過去，資安風險的計算建立在「漏洞發現是困難且昂貴的」假設上；如今，當熟練的研究人員能利用 AI 代理在幾小時內生成利用程式時，這個假設已徹底瓦解。漏洞發現不再是瓶頸，修復週期才是。

AI 的角色：是擴大機，而非替代品

報告釐清了一個觀念：目前的趨勢並非 AI 模型自主尋找 bug，而是成千上萬的人類研究人員利用 AI 強化其原有的技術能力。這是一種「能力階梯的提升」—— 原本擅長身分驗證邏輯的研究人員，現在能同時測試十倍以上的目標。

對防禦方而言，這意味著必須建立同樣具備 AI 規模化能力的驗證層，否則整個資安防禦管道將會因過載而癱瘓。

給技術領導者的行動指南

為了應對這場結構性轉變，Alex Rice 提出了以下關鍵策略：

• 為「速度」重新設計流程： 傳統的季度滲透測試或月度掃描已過時。防禦流程必須實現自動化驗證與直接的工作流整合，減少人工審核帶來的延遲。

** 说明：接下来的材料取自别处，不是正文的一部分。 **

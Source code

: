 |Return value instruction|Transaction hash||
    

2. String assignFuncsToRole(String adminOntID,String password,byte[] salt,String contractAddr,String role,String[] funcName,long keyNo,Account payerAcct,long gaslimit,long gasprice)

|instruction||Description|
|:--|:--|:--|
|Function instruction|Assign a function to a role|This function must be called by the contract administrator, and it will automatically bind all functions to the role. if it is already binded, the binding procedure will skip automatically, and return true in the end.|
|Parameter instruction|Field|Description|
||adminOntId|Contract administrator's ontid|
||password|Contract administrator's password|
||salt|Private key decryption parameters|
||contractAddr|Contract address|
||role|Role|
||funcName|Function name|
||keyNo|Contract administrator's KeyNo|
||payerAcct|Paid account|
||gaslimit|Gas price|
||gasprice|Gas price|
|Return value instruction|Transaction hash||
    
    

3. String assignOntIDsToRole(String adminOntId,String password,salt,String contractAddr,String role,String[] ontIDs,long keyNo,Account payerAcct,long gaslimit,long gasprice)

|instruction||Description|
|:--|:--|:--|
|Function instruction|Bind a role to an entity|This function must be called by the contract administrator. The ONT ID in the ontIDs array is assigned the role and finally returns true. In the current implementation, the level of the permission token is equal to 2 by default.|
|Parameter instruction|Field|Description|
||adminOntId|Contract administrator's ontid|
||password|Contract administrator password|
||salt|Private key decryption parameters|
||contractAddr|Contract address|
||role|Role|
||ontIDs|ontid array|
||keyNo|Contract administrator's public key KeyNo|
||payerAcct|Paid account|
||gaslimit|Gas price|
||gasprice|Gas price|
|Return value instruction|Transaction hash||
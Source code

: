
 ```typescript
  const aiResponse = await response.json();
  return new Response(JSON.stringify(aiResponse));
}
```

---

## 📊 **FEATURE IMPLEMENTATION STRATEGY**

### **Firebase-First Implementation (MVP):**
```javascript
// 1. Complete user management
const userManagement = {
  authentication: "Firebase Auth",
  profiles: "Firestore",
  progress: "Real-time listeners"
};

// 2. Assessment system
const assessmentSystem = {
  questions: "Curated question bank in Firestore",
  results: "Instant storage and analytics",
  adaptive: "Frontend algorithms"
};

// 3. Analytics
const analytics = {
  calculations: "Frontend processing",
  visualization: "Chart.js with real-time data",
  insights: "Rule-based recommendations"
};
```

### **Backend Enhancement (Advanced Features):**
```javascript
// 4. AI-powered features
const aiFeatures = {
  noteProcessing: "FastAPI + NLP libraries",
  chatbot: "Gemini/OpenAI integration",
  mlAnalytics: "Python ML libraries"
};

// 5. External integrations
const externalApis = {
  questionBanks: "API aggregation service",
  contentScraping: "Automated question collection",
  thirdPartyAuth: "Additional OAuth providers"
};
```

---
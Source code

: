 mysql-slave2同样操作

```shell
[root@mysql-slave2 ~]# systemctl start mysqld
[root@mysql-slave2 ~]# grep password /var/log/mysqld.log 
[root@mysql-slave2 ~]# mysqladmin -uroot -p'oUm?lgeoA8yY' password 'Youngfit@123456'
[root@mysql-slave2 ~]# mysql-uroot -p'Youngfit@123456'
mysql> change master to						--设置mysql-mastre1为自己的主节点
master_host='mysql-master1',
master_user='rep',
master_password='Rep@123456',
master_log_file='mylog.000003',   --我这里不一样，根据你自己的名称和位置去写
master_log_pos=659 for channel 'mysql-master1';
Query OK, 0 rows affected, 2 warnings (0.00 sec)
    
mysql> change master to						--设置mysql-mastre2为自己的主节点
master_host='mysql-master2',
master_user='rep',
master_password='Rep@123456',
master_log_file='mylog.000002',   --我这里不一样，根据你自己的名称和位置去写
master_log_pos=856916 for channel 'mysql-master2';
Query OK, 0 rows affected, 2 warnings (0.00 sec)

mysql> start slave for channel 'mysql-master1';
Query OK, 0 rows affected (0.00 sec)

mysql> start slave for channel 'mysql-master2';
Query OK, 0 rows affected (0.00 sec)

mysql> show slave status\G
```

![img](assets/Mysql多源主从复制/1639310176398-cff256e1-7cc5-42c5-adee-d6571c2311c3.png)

• 系統化解決漏洞類別： 既然 AI 會成批發現同類漏洞，修復策略就應轉向架構層級。解決一類問題（例如特定的框架漏洞），比修復五十個獨立的漏洞點更具效益。

• 縮短「發現到修復」的週期： 在攻擊者能於數小時內武器化漏洞的今天，速度是唯一的防禦。

• 擁抱外部視角： 外部研究人員帶來的多元化觀點，在 AI 的放大下，能提供企業內部團隊無法企及的全面攻擊面視野。

總結

我們正處於漏洞發現、報告、驗證與修復機制的結構性轉型期。未來的兩年，決定一家企業是否安全的指標，將不再是它發現了多少漏洞，而是它「驗證與修復漏洞的速度有多快」。漏洞發現的問題正在被解決，現在，該是解決「修復危機」的時候了。